The decryption function $\text{Dec}$ takes the ciphertext $c$ of length $n+l$ and parses it as two strings - a string $r:=c[\mathrm{0..}n]$ of length $n$ and a string $z:=c[n..]$ of length $l$. It then seeds the PRFG with the key $k$ and passes it the string $r$. The output of the PRFG is then XOR-ed with $z$ to obtain the original message.

${\text{Dec}}_k(c)=\text{RPFG}(k,r)\oplus z$

fn Dec((key: str[n], ciphertext: str[n + l])) -> str[l] 
{
	let r = ciphertext[0..n];
	let z = ciphertext[n..];
	return xor(PRFG(key, r), z);
}

Indeed, this is a valid encryption scheme - every ciphertext can only be mapped to one plaintext.

Proof of Validity

Given a key $k$, the encryption of a message $m$ is

$${\text{Enc}}_k(m)=r||(\text{PRFG}(k,r)\oplus m)$$

Let’s see the decryption of this output for the same key $k$:

$${\text{Dec}}_k(r||(\text{PRFG}(k,r)\oplus m))=\text{PRFG}(k,r)\oplus (\text{PRFG}(k,r)\oplus m)=m$$

Therefore, the validity condition is satisfied.

Moreover, this construction has a probabilistic encryption function and also turns out to be CPA-secure.

Proof of CPA-Security

Suppose we follow the CPA model and the adversary Eve obtains the ciphertexts $c_1,c_2,...,c_q$ of the messages $m_1,m_2,...,m_q$. For the $i$-th encryption a random string $r_i$ of length $n$ is generated and each message is also encrypted with the same key $k$ (as per the definition of CPA-security).

Each of these strings is generated randomly, so the probability that the last string $r_q$ is the same as one of the previous random strings is $\frac{q}{2^n}$, which is negligible.

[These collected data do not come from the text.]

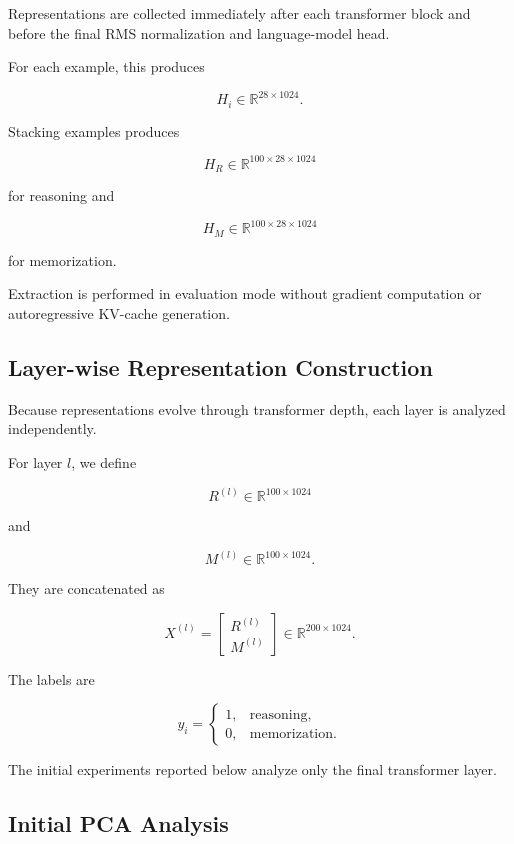 \documentclass[11pt]{article}
\begin{document}
Representations are collected immediately after each transformer
block and before the final RMS normalization and language-model head.

For each example, this produces

\[
H_i
\in
\mathbb{R}^{28 \times 1024}.
\]

Stacking examples produces

\[
H_R
\in
\mathbb{R}^{100 \times 28 \times 1024}
\]

for reasoning and

\[
H_M
\in
\mathbb{R}^{100 \times 28 \times 1024}
\]

for memorization.

Extraction is performed in evaluation mode without gradient
computation or autoregressive KV-cache generation.


\subsection{Layer-wise Representation Construction}

Because representations evolve through transformer depth, each layer
is analyzed independently.

For layer \(l\), we define

\[
R^{(l)}
\in
\mathbb{R}^{100 \times 1024}
\]

and

\[
M^{(l)}
\in
\mathbb{R}^{100 \times 1024}.
\]

They are concatenated as

\[
X^{(l)}
=
\begin{bmatrix}
R^{(l)} \\
M^{(l)}
\end{bmatrix}
\in
\mathbb{R}^{200 \times 1024}.
\]

The labels are

\[
y_i =
\begin{cases}
1, & \text{reasoning},\\
0, & \text{memorization}.
\end{cases}
\]

The initial experiments reported below analyze only the final
transformer layer.


\subsection{Initial PCA Analysis}
\end{document}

Suppose, towards contradiction that Eve could break the CPA-security of the cipher with probability $\frac{1}{2}+\xi$ for some non-negligible $\xi$. If instead of a PRFG the encryption used a truly random function $R$, then the probability that Eve could distinguish between ${\mu }_0$ and ${\mu }_1$ would be strictly $\frac{1}{2}$ because she would simply lack any additional information. However, the encryption does use a PRFG and if Eve can distinguish between an encryption of ${\mu }_0$ and an encryption of ${\mu }_1$ with probability non-negligibly greater than $\frac{1}{2}$, then that means that she can distinguish between the output of a PRFG and that of a truly random function with non-neglgible advantage over $\frac{1}{2}$, which is a contradiction.